If we should want to talk about chills up our legs…
General George Patton Jr.-
“Now I want you to remember that no bastard ever won a war by dying for his country. He won it by making the other poor dumb bastard die for his country.”
Sorry, Stoney, but I don’t care about Libya’s problems or the massacres happening in other parts of Africa, it’s not our business.
I’m tired of being the world’s selective saviour and public whipping boy. Let the third world work it out on their own for a change.
Daphne,
I will see your ‘it’s none of our business’ and raise you,
four very airworthy, B-2 stealth bombers, and call it a day .
Let the third world work it out on their own for a change.
This is never going to happen and it’s simply silly to wish for it. We are a global power with global interests, and we often act in the interests of our allies and trading partners. That’s the way of this world now, the way the world worked in the past, and the way the world will work in the future.
The Arab league has access to airplanes. Let them enforce a no-fly zone and protect the Al Qaeda rebels in eastern Libya. Personally, I think some YouTube video of a bunch of Arab pilots squaring off would be hilarious.
“Mohammed, get back here!” “Goose, tell me what to do?”
The Arab league has access to airplanes. Let them enforce a no-fly zone and protect the Al Qaeda rebels in eastern Libya
How do you know there are Al Qaeda rebels in eastern Libya? That’s Qadaffi’s line.
You believe him?
It’s also the Washington Post’s line, to name another source. Seems they did a feel good piece on the rebels, turns out more than a few are aligned with Al Qaeda, fought as insurgents against our troops in Iraq or happen to be militant islamists who hate Jews, Israel and the American infidel.
I bet they’re going to make for fine oil buddies.
It’s also the Washington Post’s line, to name another source
I searched their site and can’t find this piece. Can you please provide a link?
Sure, I saw it a few days ago, so it’ll take a couple minutes to dig through my history and I have to go pick up a boy who missed his bus.
Give me twenty…
No problem.
(Laughing about the “boy who missed his bus.”)
Those days are long gone for me.
Here’s the WaPo article.
You might also be persuaded that the Arab League could have taken on the responsibility of enforcing a no-fly zone all by themselves if you give Leslie H. Gelb’s opinion any weight. He wrote an interesting piece that’s worth consideration.

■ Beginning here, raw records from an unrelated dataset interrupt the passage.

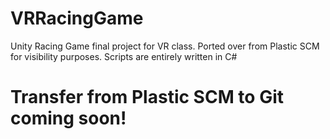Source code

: # VRRacingGame
Unity Racing Game final project for VR class.  Ported over from Plastic SCM for visibility purposes.
Scripts are entirely written in C#


# Transfer from Plastic SCM to Git coming soon!
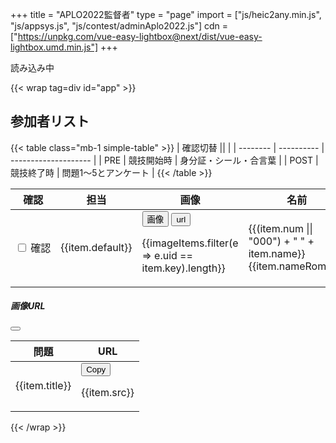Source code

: +++
title = "APLO2022監督者"
type = "page"
import = ["js/heic2any.min.js", "js/appsys.js", "js/contest/adminAplo2022.js"]
cdn = ["https://unpkg.com/vue-easy-lightbox@next/dist/vue-easy-lightbox.umd.min.js"]
+++

<script src="https://unpkg.com/vue@3"></script>

<div id="loading">読み込み中</div>

{{< wrap tag=div id="app" >}}
<h2>参加者リスト</h2>

{{< table class="mb-1 simple-table" >}}
| 確認切替             ||                      |
| -------- | ---------- | -------------------- |
| PRE      | 競技開始時 | 身分証・シール・合言葉               |
| POST     | 競技終了時 | 問題1～5とアンケート |
{{< /table >}}

<div class="btn-group" role="group" aria-label="Confirmation Target">
  <template v-for="(item, i) in CONFIRMATION_TARGETS">
    <input type="radio" class="btn-check" name="btnradio" :id="`btnradio${item}`" autocomplete="off" v-model="confirmationTarget" :value="item">
    <label class="btn btn-outline-primary btn-small" :for="`btnradio${item}`">{{item + " " + confirmNum[i]}}</label>
  </template>
</div>

<table class="table">
  <thead>
    <tr>
      <th scope="col">確認</th>
      <th scope="col">担当</th>
      <th scope="col">画像</th>
      <th scope="col">名前</th>
      <th scope="col">補足</th>
    </tr>
  </thead>
  <tbody>
    <tr v-for="item in studentlist" :key="item.key">
      <td nowrap>
        <div class="form-check">
            <input class="form-check-input" type="checkbox"
                :checked="item.confirm?.[confirmationTarget]"
                @change="confirmFormAnswers($event, item.key)"
                :id="`confirm${item.key}`"
            >
            <label class="form-check-label" :for="`confirm${item.key}`">
                確認
            </label>
        </div>
      </td>
      <td>{{item.default}}</td>
      <td>
        <button class="btn btn-small btn-secondary m-0" @click="uidToFilterImages = item.key; showImg(0)">画像</button>
        <button class="btn btn-small btn-outline-secondary m-0" data-bs-toggle="modal" data-bs-target="#editFormAnswersModal" @click="uidToFilterImages = item.key;">url</button>
        <p class="mb-0">{{imageItems.filter(e => e.uid == item.key).length}}</p>
      </td>
      <td>{{(item.num || "000") + " " + item.name}}<br>{{item.nameRoman}}</td>
      <td>
        <textarea class="form-control" :value="item.memo" @change="memo($event, item.key)" ></textarea>
      </td>
    </tr>
  </tbody>
</table>
<!-- Modal -->
<div class="modal fade" id="editFormAnswersModal" tabindex="-1" aria-labelledby="editFormAnswers" aria-hidden="true">
  <div class="modal-dialog">
    <div class="modal-content">
      <div class="modal-header">
        <h5 class="modal-title" id="editFormAnswers">画像URL</h5>
        <button type="button" class="btn-close" data-bs-dismiss="modal" aria-label="Close"></button>
      </div>
      <div class="modal-body">
        <div class="mb-3">
            <table class="table">
                <thead>
                    <tr>
                        <th scope="col">問題</th>
                        <th scope="col">URL</th>
                    </tr>
                </thead>
                <tbody>
                    <tr v-for="item in imageItemsLimited">
                        <td nowrap>{{item.title}}</td>
                        <td><button class="btn btn-small btn-secondary" @click="copyToClipboard(item.src)">Copy</button><p class="mb-0" style="word-break: break-all">{{item.src}}</p></td>
                    </tr>
                </tbody>
            </table>
        </div>
      </div>
    </div>
  </div>
</div>
<vue-easy-lightbox
    :visible="visible"
    :imgs="imageItemsLimited"
    :index="index"
    @hide="handleHide"
></vue-easy-lightbox>

{{< /wrap >}}

<style lang='scss'>
    .vel-img-title{
        font-size: x-large;
        color: white;
        opacity: 1;
    }

</style>
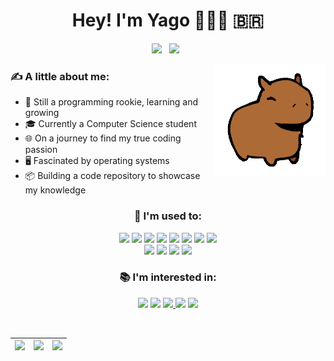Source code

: <!--
Hello! If you're reading this, you've probably shown some interest in my profile.
Feel free to use this code to create your own profile!
The only thing I ask is that you leave the link to this repository in your profile.
(and replace the information with yours, of course)

Also this is one of the many ways to create a profile README. I have some more templates in #options,
so feel free to check them out and choose the one you like the most.

ATTENTION: To make this work, you need to change the name of this file to "README.md", without the quotes.
Choose the language you want to use and delete the other file. For example, if you want to use English,
delete the "pt-br.md" file and rename this file to "README.md". And remember to put the README.md file in
the root of your profile with the assets folder so GitHub can recognize it.

If you have any questions, you can contact me on Discord, no problem.
-->

<!-- Centralized Title -->
<h1 align="center">Hey! I'm Yago 👨🏻‍💻 🇧🇷</h1>

<!-- Social media or contact links section -->
<!--
Place your social media links here. Change the "href" to the link you want to use
and the "src" to the social media icon you want to use. You can find all the icons
available at https://simpleicons.org/.
 -->
<div id="links" align="center" width="25">
  <a href="https://discordapp.com/users/405423872754712586"><img src="https://img.shields.io/badge/chat with me-5865F2?style=for-the-badge&logo=discord&logoColor=white"></a> &nbsp;
  <a href="mailto:yagoprs.santoscontato@gmail.com"><img src="https://img.shields.io/badge/-professional-%23333?style=for-the-badge&logo=gmail&logoColor=white"></a> &nbsp;
</div>

<!-- Personal introduction section -->
<!--
Place your personal information here. I recommend writing a short but
informative text so that people know who you are. Be creative!
 -->
<p id="bio"></p>

<!-- Images on the right -->
<!--
Place the images you want to display on the right side of your profile here. You can put
as many images as you want, but I recommend not putting more than 2. You can also
adjust the size of the images, but I recommend not changing the vertical size, as it may
break your profile's layout.

Also, do not use the same images I'm using here. You can find
free images on the internet or create your own (as I did).
 -->
<div id="image">
  <!-- <img src="assets/laptopLinux.gif" height="180" width="140" align="right"/> -->
  <img src="assets/capybara.gif" height="180" align="right"/>
</div>


<!-- Personal information section -->
<!--
Place your personal information here. You can put as much information as you want,
but I recommend keeping the size of the list proportional to the size of the image
you placed next to this list.

Here, you can include information such as your name, age, location, or, like me,
more personal information such as hobbies, interests, etc.
 -->
<div id="aboutme" align="left"> 
  <h3>✍ A little about me:</h3>
  <ul>
    <li>🌱 Still a programming rookie, learning and growing</li>
    <li>🎓 Currently a Computer Science student</li>
    <li>🌐 On a journey to find my true coding passion</li>
    <li>🖥️ Fascinated by operating systems</li>
    <li>📦 Building a code repository to showcase my knowledge</li>
  </ul>
</div>


<!-- Skills and tools section -->
<!--
Place your skills and tools here. You can include as many
skills and tools as you want. I recommend including a lot, but don't overdo it.

This section is divided into two parts: "I'm used to" and "I'm interested in".
-->
<div id="tech" align="center">
  <div id="skills">
    <!--
    Place the skills and tools you already use or have more experience with here.
    Feel free to include many, show what you know!
    -->
    <h3>🧠 I'm used to:</h3>
    <!-- Leave "#" in href to make the links unclickable -->
    <a href="#"><img src="https://img.shields.io/badge/Python-blue?style=for-the-badge&logo=python&logoColor=white"></a>
    <a href="#"><img src="https://img.shields.io/badge/Java-orange?style=for-the-badge&logo=java&logoColor=white"></a>
    <a href="#"><img src="https://img.shields.io/badge/C-A8B9CC?style=for-the-badge&logo=c&logoColor=white"></a>
    <a href="#"><img src="https://img.shields.io/badge/C++-blue?style=for-the-badge&logo=c%2B%2B&logoColor=white"></a>
    <a href="#"><img src="https://img.shields.io/badge/Git-F05032?style=for-the-badge&logo=git&logoColor=white"></a>
    <a href="#"><img src="https://img.shields.io/badge/Bash-4EAA25?style=for-the-badge&logo=gnu-bash&logoColor=white"></a>
    <a href="#"><img src="https://img.shields.io/badge/Vim-019733?style=for-the-badge&logo=vim&logoColor=white"></a>
    <a href="#"><img src="https://img.shields.io/badge/VS%20Code-007ACC?style=for-the-badge&logo=visual-studio-code&logoColor=white"></a><br>
    <a href="#"><img src="https://img.shields.io/badge/Linux-FCC624?style=for-the-badge&logo=linux&logoColor=white"></a>
    <a href="#"><img src="https://img.shields.io/badge/Windows-0078D6?style=for-the-badge&logo=windows&logoColor=white"></a>
    <a href="#"><img src="https://img.shields.io/badge/Canva-00C4CC?style=for-the-badge&logo=canva&logoColor=white"></a>
    <a href="#"><img src="https://img.shields.io/badge/Notion-000000?style=for-the-badge&logo=notion&logoColor=white"></a>
  </div>
  
  <div id="interesting">
    <!--
    Place the skills and tools you are interested in learning here. Here I
    recommend including only a few, but ones you REALLY want to learn.
    -->
    <h3>📚 I'm interested in:</h3>
    <!-- Leave "#" in href to make the links unclickable -->
    <a href="#"><img src="https://img.shields.io/badge/Raspberry%20Pi-C51A4A?style=for-the-badge&logo=raspberry-pi&logoColor=white"></a>
    <a href="#"><img src="https://img.shields.io/badge/Docker-2496ED?style=for-the-badge&logo=docker&logoColor=white"></a>
    <a href="#"><img src="https://img.shields.io/badge/Debian-A81D33?style=for-the-badge&logo=debian&logoColor

=white"></a>
    <a href="#"><img src="https://img.shields.io/badge/Arch-1793D1?style=for-the-badge&logo=arch-linux&logoColor=white"></a>
    <a href="#"><img src="https://img.shields.io/badge/Kali-557C94?style=for-the-badge&logo=kali-linux&logoColor=white"></a>
  </div>
</div>

<br>

<!-- Statistics section -->
<!--
Here I created a statistics section for my profile. You can create one too, but
I recommend not copying my code. You can search for other ways to
create a statistics section for your profile.

In case you're wondering, yes, there are other ways to create this same section using tables, but I was too lazy to do that. Simple as that.

If you insist on using it, you can change the statistics theme and the username
to your GitHub username. You can find more themes at
https://github.com/vn7n24fzkq/github-profile-summary-cards
-->

| ![](http://github-profile-summary-cards.vercel.app/api/cards/stats?username=yagoprssantos&&theme=gruvbox) | ![](http://github-profile-summary-cards.vercel.app/api/cards/repos-per-language?username=yagoprssantos&hide=Html&&theme=gruvbox) | ![](http://github-profile-summary-cards.vercel.app/api/cards/most-commit-language?username=yagoprssantos&&theme=gruvbox) |
| :-: | :-: | :-: |

<!--
Well, that's it! I hope you liked my profile and that you managed to create your own profile. I strongly recommend that you don't copy my code; creating your
own code is a great way to learn and take pride in your work.

But if you insist on using it, no problem, I won't stop you. I just ask that
you leave the link to this repository on your profile, it's the least you can do,
right? ;)
-->
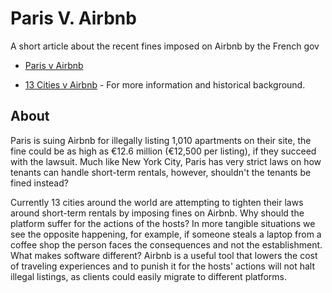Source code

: # Paris V. Airbnb
A short article about the recent fines imposed on Airbnb by the French gov
* [Paris v Airbnb](https://techcrunch.com/2019/02/11/paris-sues-airbnb-for-illegal-listings-and-seeks-14-2-million/)

* [13 Cities v Airbnb](https://techcrunch.com/2019/02/11/paris-sues-airbnb-for-illegal-listings-and-seeks-14-2-million/)  - For more information and historical background.
## About

Paris is suing Airbnb for illegally listing 1,010 apartments on their site, the fine could be as high as €12.6 million (€12,500 per listing), if they succeed with the lawsuit. Much like New York City, Paris has very strict laws on how tenants can handle short-term rentals, however, shouldn't the tenants be fined instead?  

Currently 13 cities around the world are attempting to tighten their laws around short-term rentals by imposing fines on Airbnb. Why should the platform suffer for the actions of the hosts? In more tangible situations we see the opposite happening, for example, if someone steals a laptop from a coffee shop the person faces the consequences and not the establishment. What makes software different? Airbnb is a useful tool that lowers the cost of traveling experiences and to punish it for the hosts' actions will not halt illegal listings, as clients could easily migrate to different platforms.
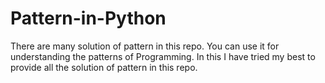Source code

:# Pattern-in-Python
There are many solution of pattern in this repo. You can use it for understanding the patterns of Programming. In this I have tried my best to provide all the solution of pattern in this repo.
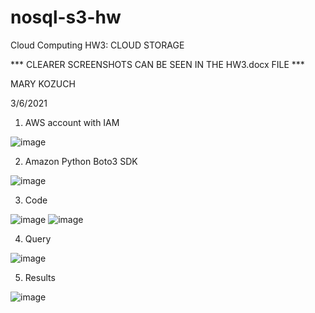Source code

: # nosql-s3-hw
Cloud Computing HW3: CLOUD STORAGE

*** CLEARER SCREENSHOTS CAN BE SEEN IN THE HW3.docx FILE ***

MARY KOZUCH

3/6/2021

1.	AWS account with IAM

 ![image](https://user-images.githubusercontent.com/21665751/110218187-45ff2a80-7e86-11eb-8963-b1d648a58bde.png)

2.	Amazon Python Boto3 SDK

 ![image](https://user-images.githubusercontent.com/21665751/110218192-4ac3de80-7e86-11eb-802a-757c5c410902.png)

3.	Code

 ![image](https://user-images.githubusercontent.com/21665751/110218200-4e576580-7e86-11eb-8899-c3c378bc6568.png)
 ![image](https://user-images.githubusercontent.com/21665751/110218202-51eaec80-7e86-11eb-8787-5d97bf6ffcf1.png)

 
4.	Query

 ![image](https://user-images.githubusercontent.com/21665751/110218205-57483700-7e86-11eb-8a10-16da634d6396.png)

5.	Results

![image](https://user-images.githubusercontent.com/21665751/110218210-5ca58180-7e86-11eb-9440-f5c0f0b16182.png)

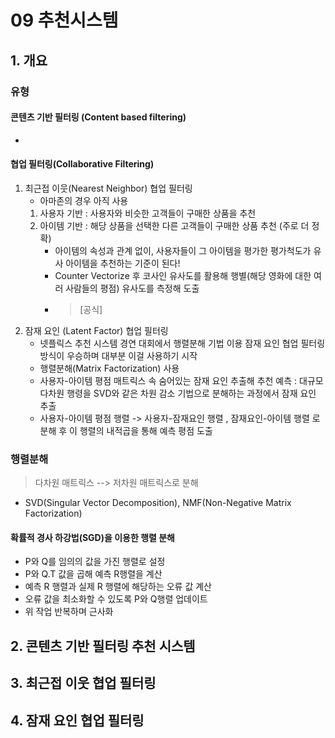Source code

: # 09 추천시스템
## 1. 개요
### 유형
#### 콘텐츠 기반 필터링 (Content based filtering)
- 
#### 협업 필터링(Collaborative Filtering)
1. 최근접 이웃(Nearest Neighbor) 협업 필터링
   - 아마존의 경우 아직 사용 
   1) 사용자 기반 : 사용자와 비슷한 고객들이 구매한 상품을 추천
   2) 아이템 기반 : 해당 상품을 선택한 다른 고객들이 구매한 상품 추천 (주로 더 정확)
      - 아이템의 속성과 관계 없이, 사용자들이 그 아이템을 평가한 평가척도가 유사 아이템을 추천하는 기준이 된다!
      - Counter Vectorize 후 코사인 유사도를 활용해 행별(해당 영화에 대한 여러 사람들의 평점) 유사도를 측정해 도출 
      - > [공식]
2. 잠재 요인 (Latent Factor) 협업 필터링 
   - 넷플릭스 추천 시스템 경연 대회에서 행렬분해 기법 이용 잠재 요인 협업 필터링 방식이 우승하며 대부분 이걸 사용하기 시작 
   - 행렬분해(Matrix Factorization) 사용
   - 사용자-아이템 평점 매트릭스 속 숨어있는 잠재 요인 추출해 추천 예측 : 대규모 다차원 행령을 SVD와 같은 차원 감소 기법으로 분해하는 과정에서 잠재 요인 추출 
   - 사용자-아이템 평점 행렬 -> 사용자-잠재요인 행렬 , 잠재요인-아이템 행렬 로 분해 후 이 행렬의 내적곱을 통해 예측 평점 도출 
### 행렬분해
> 다차원 매트릭스 --> 저차원 매트릭스로 분해 
- SVD(Singular Vector Decomposition), NMF(Non-Negative Matrix Factorization) 

#### 확률적 경사 하강법(SGD)을 이용한 행렬 분해
- P와 Q를 임의의 값을 가진 행렬로 설정
- P와 Q.T 값을 곱해 예측 R행렬을 계산
- 예측 R 행렬과 실제 R 행렬에 해당하는 오류 값 계산 
- 오류 값을 최소화할 수 있도록 P와 Q행렬 업데이트
- 위 작업 반복하며 근사화



## 2. 콘텐츠 기반 필터링 추천 시스템 
## 3. 최근접 이웃 협업 필터링
## 4. 잠재 요인 협업 필터링 
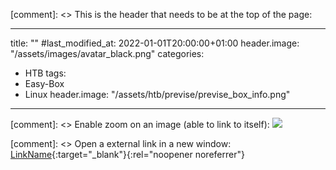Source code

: [comment]: <> This is the header that needs to be at the top of the page:

---
title: ""
#last_modified_at: 2022-01-01T20:00:00+01:00
header.image: "/assets/images/avatar_black.png"
categories:
  - HTB
tags:
  - Easy-Box
  - Linux
header.image: "/assets/htb/previse/previse_box_info.png"
---

[comment]: <> Enable zoom on an image (able to link to itself):
[![](small-img.jpg)](large-img.jpg)


[comment]: <> Open a external link in a new window:
[LinkName](website){:target="_blank"}{:rel="noopener noreferrer"}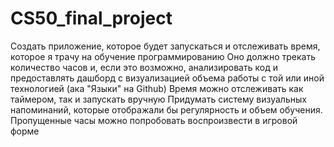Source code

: # CS50_final_project
Создать приложение, которое будет запускаться и отслеживать время, которое я трачу на обучение программированию
Оно должно трекать количество часов и, если это возможно, анализировать код и предоставлять дашборд с визуализацией объема работы с той или иной технологией (ака "Языки" на Github)
Время можно отслеживать как таймером, так и запускать вручную
Придумать систему визуальных напоминаний, которые отображали бы регулярность и объем обучения. Пропущенные часы можно попробовать воспроизвести в игровой форме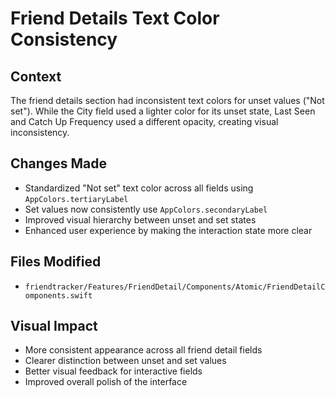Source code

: # Friend Details Text Color Consistency

## Context
The friend details section had inconsistent text colors for unset values ("Not set"). While the City field used a lighter color for its unset state, Last Seen and Catch Up Frequency used a different opacity, creating visual inconsistency.

## Changes Made
- Standardized "Not set" text color across all fields using `AppColors.tertiaryLabel`
- Set values now consistently use `AppColors.secondaryLabel`
- Improved visual hierarchy between unset and set states
- Enhanced user experience by making the interaction state more clear

## Files Modified
- `friendtracker/Features/FriendDetail/Components/Atomic/FriendDetailComponents.swift`

## Visual Impact
- More consistent appearance across all friend detail fields
- Clearer distinction between unset and set values
- Better visual feedback for interactive fields
- Improved overall polish of the interface 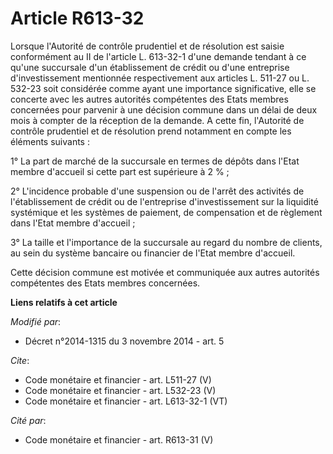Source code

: # Article R613-32

Lorsque l'Autorité de contrôle prudentiel et de résolution est saisie conformément au II de l'article L. 613-32-1 d'une
demande tendant à ce qu'une succursale d'un établissement de crédit ou d'une entreprise d'investissement mentionnée
respectivement aux articles L. 511-27 ou L. 532-23 soit considérée comme ayant une importance significative, elle se concerte
avec les autres autorités compétentes des Etats membres concernées pour parvenir à une décision commune dans un délai de deux
mois à compter de la réception de la demande. A cette fin, l'Autorité de contrôle prudentiel et de résolution prend notamment
en compte les éléments suivants :

1° La part de marché de la succursale en termes de dépôts dans l'Etat membre d'accueil si cette part est supérieure à 2 % ;

2° L'incidence probable d'une suspension ou de l'arrêt des activités de l'établissement de crédit ou de l'entreprise
d'investissement sur la liquidité systémique et les systèmes de paiement, de compensation et de règlement dans l'Etat membre
d'accueil ;

3° La taille et l'importance de la succursale au regard du nombre de clients, au sein du système bancaire ou financier de
l'Etat membre d'accueil.

Cette décision commune est motivée et communiquée aux autres autorités compétentes des Etats membres concernées.

**Liens relatifs à cet article**

_Modifié par_:

  - Décret n°2014-1315 du 3 novembre 2014 - art. 5

_Cite_:

  - Code monétaire et financier - art. L511-27 (V)
  - Code monétaire et financier - art. L532-23 (V)
  - Code monétaire et financier - art. L613-32-1 (VT)

_Cité par_:

  - Code monétaire et financier - art. R613-31 (V)
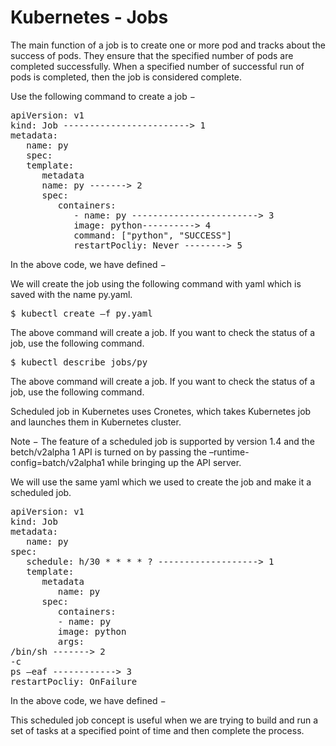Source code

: # Kubernetes - Jobs


The main function of a job is to create one or more pod and tracks about the success of pods. They ensure that the specified number of pods are completed successfully. When a specified number of successful run of pods is completed, then the job is considered complete.


Use the following command to create a job −


<pre>apiVersion: v1
kind: Job ------------------------&gt; 1
metadata:
   name: py
   spec:
   template:
      metadata
      name: py -------&gt; 2
      spec:
         containers:
            - name: py ------------------------&gt; 3
            image: python----------&gt; 4
            command: ["python", "SUCCESS"]
            restartPocliy: Never --------&gt; 5
</pre>


In the above code, we have defined −


We will create the job using the following command with yaml which is saved with the name py.yaml.


<pre>$ kubectl create –f py.yaml
</pre>


The above command will create a job. If you want to check the status of a job, use the following command.


<pre>$ kubectl describe jobs/py
</pre>


The above command will create a job. If you want to check the status of a job, use the following command.


Scheduled job in Kubernetes uses Cronetes, which takes Kubernetes job and launches them in Kubernetes cluster.


Note − The feature of a scheduled job is supported by version 1.4 and the betch/v2alpha 1 API is turned on by passing the –runtime-config=batch/v2alpha1 while bringing up the API server.


We will use the same yaml which we used to create the job and make it a scheduled job.


<pre>apiVersion: v1
kind: Job
metadata:
   name: py
spec:
   schedule: h/30 * * * * ? -------------------&gt; 1
   template:
      metadata
         name: py
      spec:
         containers:
         - name: py
         image: python
         args:
/bin/sh -------&gt; 2
-c
ps –eaf ------------&gt; 3
restartPocliy: OnFailure
</pre>


In the above code, we have defined −


This scheduled job concept is useful when we are trying to build and run a set of tasks at a specified point of time and then complete the process.


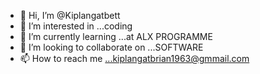 - 👋 Hi, I’m @Kiplangatbett
- 👀 I’m interested in ...coding
- 🌱 I’m currently learning ...at ALX PROGRAMME
- 💞️ I’m looking to collaborate on ...SOFTWARE
- 📫 How to reach me ...kiplangatbrian1963@gmmail.com

<!---
Kiplangatbett/Kiplangatbett is a ✨ special ✨ repository because its `README.md` (this file) appears on your GitHub profile.
You can click the Preview link to take a look at your changes.
--->
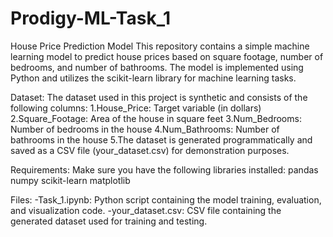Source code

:# Prodigy-ML-Task_1
House Price Prediction Model
This repository contains a simple machine learning model to predict house prices based on square footage, number of bedrooms, and number of bathrooms. The model is implemented using Python and utilizes the scikit-learn library for machine learning tasks.

Dataset:
The dataset used in this project is synthetic and consists of the following columns:
1.House_Price: Target variable (in dollars)
2.Square_Footage: Area of the house in square feet
3.Num_Bedrooms: Number of bedrooms in the house
4.Num_Bathrooms: Number of bathrooms in the house
5.The dataset is generated programmatically and saved as a CSV file (your_dataset.csv) for demonstration purposes.

Requirements:
Make sure you have the following libraries installed:
pandas
numpy
scikit-learn
matplotlib

Files:
-Task_1.ipynb: Python script containing the model training, evaluation, and visualization code.
-your_dataset.csv: CSV file containing the generated dataset used for training and testing.
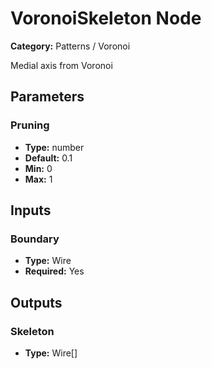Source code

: 
# VoronoiSkeleton Node

**Category:** Patterns / Voronoi

Medial axis from Voronoi

## Parameters


### Pruning
- **Type:** number
- **Default:** 0.1
- **Min:** 0
- **Max:** 1



## Inputs


### Boundary
- **Type:** Wire
- **Required:** Yes



## Outputs


### Skeleton
- **Type:** Wire[]




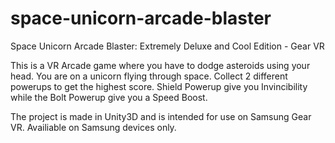 # space-unicorn-arcade-blaster
Space Unicorn Arcade Blaster: Extremely Deluxe and Cool Edition - Gear VR

This is a VR Arcade game where you have to dodge asteroids using your head.
You are on a unicorn flying through space. Collect 2 different powerups to get the highest score.
Shield Powerup give you Invincibility while the Bolt Powerup give you a Speed Boost.

The project is made in Unity3D and is intended for use on Samsung Gear VR.
Availiable on Samsung devices only.
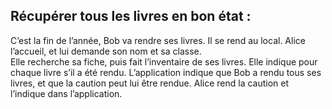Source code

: 
##  Récupérer tous les livres en bon état :

C’est la fin de l’année, Bob va rendre ses livres. Il se rend au local. Alice l’accueil, et lui demande son nom et sa classe.    
Elle recherche sa fiche, puis fait l’inventaire de ses livres. Elle indique pour chaque livre s’il a été rendu. L’application
indique que Bob a rendu tous ses livres, et que la caution peut lui être rendue. Alice rend la caution et l’indique dans
l’application.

You know, G, I do get the gut level desire to kill or depose Ghadafi. The man caused a lot of American death, he’s a nasty piece of work.
I just don’t see the justification or any compelling reason for us to be involved with his removal right now, especially considering the unknown factor of his potential replacements.
Thank much Daphne. I’ll comment on these pieces later this evening.
I’m sure you’ll rip them to shreds, G.